● PROBLEM DESCRIPTION: Locate every line in the records below that holds the word "lahko" and return each one.

Stored data

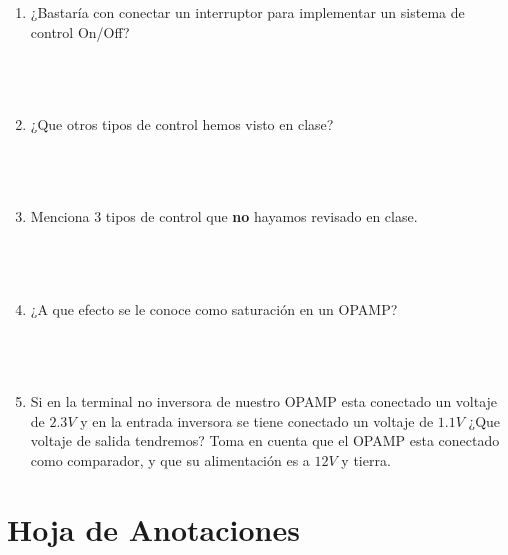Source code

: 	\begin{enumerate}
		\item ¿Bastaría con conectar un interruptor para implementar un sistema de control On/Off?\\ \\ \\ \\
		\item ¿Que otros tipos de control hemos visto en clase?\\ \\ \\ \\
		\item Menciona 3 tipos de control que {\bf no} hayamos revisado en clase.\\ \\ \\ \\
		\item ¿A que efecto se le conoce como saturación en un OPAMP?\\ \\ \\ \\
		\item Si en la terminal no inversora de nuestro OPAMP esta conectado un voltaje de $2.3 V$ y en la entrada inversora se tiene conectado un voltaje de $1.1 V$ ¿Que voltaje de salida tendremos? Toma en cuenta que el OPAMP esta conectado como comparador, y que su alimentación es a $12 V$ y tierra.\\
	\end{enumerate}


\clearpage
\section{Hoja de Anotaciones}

* * *

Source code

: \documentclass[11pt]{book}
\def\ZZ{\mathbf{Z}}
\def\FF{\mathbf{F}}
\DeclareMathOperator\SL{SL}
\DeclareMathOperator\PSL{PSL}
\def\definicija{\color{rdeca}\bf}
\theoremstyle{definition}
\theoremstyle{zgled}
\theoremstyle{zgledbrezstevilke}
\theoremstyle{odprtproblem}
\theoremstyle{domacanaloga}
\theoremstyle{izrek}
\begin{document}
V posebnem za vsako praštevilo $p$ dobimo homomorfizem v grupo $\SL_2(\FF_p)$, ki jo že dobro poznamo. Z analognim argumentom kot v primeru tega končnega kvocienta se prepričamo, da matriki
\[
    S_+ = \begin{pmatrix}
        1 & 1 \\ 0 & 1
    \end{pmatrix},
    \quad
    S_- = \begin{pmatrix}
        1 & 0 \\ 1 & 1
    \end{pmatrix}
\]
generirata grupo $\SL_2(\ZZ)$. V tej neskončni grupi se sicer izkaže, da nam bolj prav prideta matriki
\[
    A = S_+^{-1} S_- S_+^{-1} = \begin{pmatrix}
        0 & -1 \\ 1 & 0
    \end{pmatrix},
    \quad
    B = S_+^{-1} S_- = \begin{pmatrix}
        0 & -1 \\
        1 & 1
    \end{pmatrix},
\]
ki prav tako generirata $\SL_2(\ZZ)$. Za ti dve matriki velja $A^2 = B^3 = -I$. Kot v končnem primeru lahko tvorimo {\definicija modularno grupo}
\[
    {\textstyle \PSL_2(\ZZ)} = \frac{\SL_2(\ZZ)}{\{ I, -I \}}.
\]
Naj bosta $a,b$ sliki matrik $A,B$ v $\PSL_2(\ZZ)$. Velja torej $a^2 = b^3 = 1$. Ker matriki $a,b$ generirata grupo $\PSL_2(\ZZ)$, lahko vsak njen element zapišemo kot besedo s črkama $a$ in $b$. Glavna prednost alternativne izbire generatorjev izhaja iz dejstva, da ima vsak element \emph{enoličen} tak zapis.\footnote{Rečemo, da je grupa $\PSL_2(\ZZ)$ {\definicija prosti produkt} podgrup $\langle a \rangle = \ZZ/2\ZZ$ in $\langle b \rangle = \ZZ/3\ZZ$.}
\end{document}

● RESPONSE AREA:
ki prav tako generirata $\SL_2(\ZZ)$. Za ti dve matriki velja $A^2 = B^3 = -I$. Kot v končnem primeru lahko tvorimo {\definicija modularno grupo}
Naj bosta $a,b$ sliki matrik $A,B$ v $\PSL_2(\ZZ)$. Velja torej $a^2 = b^3 = 1$. Ker matriki $a,b$ generirata grupo $\PSL_2(\ZZ)$, lahko vsak njen element zapišemo kot besedo s črkama $a$ in $b$. Glavna prednost alternativne izbire generatorjev izhaja iz dejstva, da ima vsak element \emph{enoličen} tak zapis.\footnote{Rečemo, da je grupa $\PSL_2(\ZZ)$ {\definicija prosti produkt} podgrup $\langle a \rangle = \ZZ/2\ZZ$ in $\langle b \rangle = \ZZ/3\ZZ$.}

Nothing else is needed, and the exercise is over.